◆ Task statement: Print every record exactly.

◆ Records for the task:
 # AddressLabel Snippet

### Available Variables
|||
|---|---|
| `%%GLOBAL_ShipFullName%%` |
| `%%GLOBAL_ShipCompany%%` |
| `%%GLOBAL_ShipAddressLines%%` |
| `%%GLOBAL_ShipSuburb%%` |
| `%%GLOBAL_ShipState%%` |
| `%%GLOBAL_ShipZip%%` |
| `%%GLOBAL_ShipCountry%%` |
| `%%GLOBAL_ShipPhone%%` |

◆ Task response:
 # AddressLabel Snippet

### Available Variables
|||
|---|---|
| `%%GLOBAL_ShipFullName%%` |
| `%%GLOBAL_ShipCompany%%` |
| `%%GLOBAL_ShipAddressLines%%` |
| `%%GLOBAL_ShipSuburb%%` |
| `%%GLOBAL_ShipState%%` |
| `%%GLOBAL_ShipZip%%` |
| `%%GLOBAL_ShipCountry%%` |
| `%%GLOBAL_ShipPhone%%` |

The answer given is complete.